DNA Extraction and 16S rRNA Sequencing
Extraction, sequencing, and analysis of microbiome and metabolome data were performed similarly to that previously described (30). Briefly, genomic DNA was extracted from 100 mg aliquots of feces using a commercially available extraction kit (PowerSoil®, Mo Bio Laboratories, Carlsbad, CA, USA) following the manufacturer’s instructions. Illumina sequencing of the bacterial 16S rRNA genes was performed using primers 515F (5′-GTGCCAGCMGCCGCGGTAA-3′) to 806R (5′-GGACTACVSGGGTATCTAAT-3′) at the MR DNA laboratory (www.mrdnalab.com, Shallowater, TX, USA).

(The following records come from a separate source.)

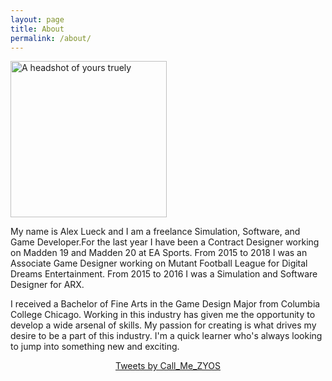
 ```yaml
---
layout: page
title: About
permalink: /about/
---
```


<img src="http://Callmezyos.github.io/images/AL1.jpg" alt="A headshot of yours truely" style="width:250px; height:250px;">

My name is Alex Lueck and I am a freelance Simulation, Software, and Game Developer.For the last year I have been a Contract Designer working on Madden 19 and Madden 20 at EA Sports. From 2015 to 2018 I was an Associate Game Designer working on Mutant Football League for Digital Dreams Entertainment. From 2015 to 2016 I was a Simulation and Software Designer for ARX.  

I received a Bachelor of Fine Arts in the Game Design Major from Columbia College Chicago. Working in this industry has given me the opportunity to develop a wide arsenal of skills. My passion for creating is what drives my desire to be a part of this industry. I'm a quick learner who's always looking to jump into something new and exciting.

<div style="text-align: center">
<a class="twitter-timeline" data-width="500" data-height="400" data-theme="dark" data-link-color="#19CF86" href="https://twitter.com/Call_Me_ZYOS?ref_src=twsrc%5Etfw">Tweets by Call_Me_ZYOS</a> <script async src="https://platform.twitter.com/widgets.js" charset="utf-8"></script> 
</div>
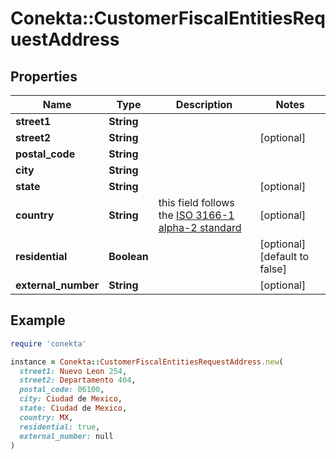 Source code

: # Conekta::CustomerFiscalEntitiesRequestAddress

## Properties

| Name | Type | Description | Notes |
| ---- | ---- | ----------- | ----- |
| **street1** | **String** |  |  |
| **street2** | **String** |  | [optional] |
| **postal_code** | **String** |  |  |
| **city** | **String** |  |  |
| **state** | **String** |  | [optional] |
| **country** | **String** | this field follows the [ISO 3166-1 alpha-2 standard](https://en.wikipedia.org/wiki/ISO_3166-1_alpha-2) | [optional] |
| **residential** | **Boolean** |  | [optional][default to false] |
| **external_number** | **String** |  | [optional] |

## Example

```ruby
require 'conekta'

instance = Conekta::CustomerFiscalEntitiesRequestAddress.new(
  street1: Nuevo Leon 254,
  street2: Departamento 404,
  postal_code: 06100,
  city: Ciudad de Mexico,
  state: Ciudad de Mexico,
  country: MX,
  residential: true,
  external_number: null
)
```

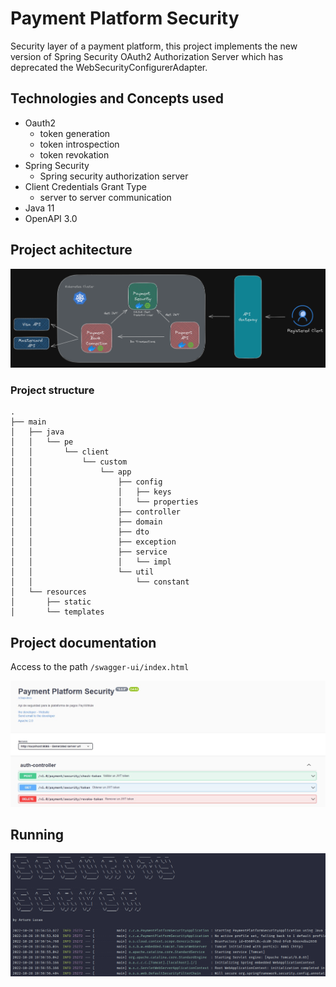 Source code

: # Payment Platform Security
Security layer of a payment platform, this project implements the 
new version of Spring Security OAuth2 Authorization Server which has deprecated the WebSecurityConfigurerAdapter.

## Technologies and Concepts used

- Oauth2
  - token generation
  - token introspection
  - token revokation
- Spring Security
  - Spring security authorization server
- Client Credentials Grant Type
  - server to server communication
- Java 11
- OpenAPI 3.0 

## Project achitecture

![](resources/draw-architecture.png)

### Project structure
```
.
├── main
│   ├── java
│   │   └── pe
│   │       └── client
│   │           └── custom
│   │               └── app
│   │                   ├── config
│   │                   │   ├── keys
│   │                   │   └── properties
│   │                   ├── controller
│   │                   ├── domain
│   │                   ├── dto
│   │                   ├── exception
│   │                   ├── service
│   │                   │   └── impl
│   │                   └── util
│   │                       └── constant
│   └── resources
│       ├── static
│       └── templates
```

## Project documentation

Access to the path `/swagger-ui/index.html`

![](resources/swagger-page-image.jpeg)

## Running

![](resources/server.png)
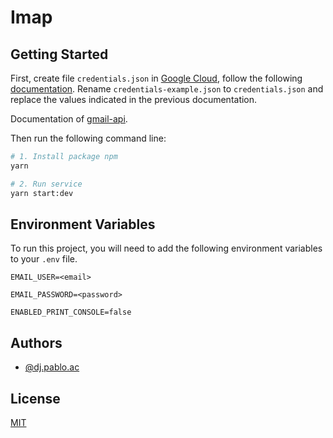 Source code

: 
# Imap

## Getting Started

First, create file `credentials.json` in [Google Cloud](https://console.cloud.google.com/), follow the following [documentation](https://developers.google.com/gmail/api/quickstart/nodejs). Rename `credentials-example.json` to `credentials.json` and replace the values indicated in the previous documentation.

Documentation of [gmail-api](https://developers.google.com/gmail/api/reference/rest).

Then run the following command line:

```bash
# 1. Install package npm
yarn

# 2. Run service
yarn start:dev
```

## Environment Variables

To run this project, you will need to add the following environment variables to your `.env` file.

`EMAIL_USER=<email>`

`EMAIL_PASSWORD=<password>`

`ENABLED_PRINT_CONSOLE=false`

## Authors

- [@dj.pablo.ac](https://gitlab.com/dj.pablo.ac)

## License

[MIT](https://choosealicense.com/licenses/mit/)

Analysis of 16S rRNA Genes
Raw sequence data were screened, trimmed, filtered, and barcoded as well as chimera sequences depleted from the dataset using QIIME v1.8.0 pipeline (31) and UCHIME (32). Operational taxanomic units (OTUs) were assigned based on at least 97% sequence similarity against the Greengenes reference database (33). Sequence information is available through the NCBI GenBank database within a short read archive under accession SRP097213.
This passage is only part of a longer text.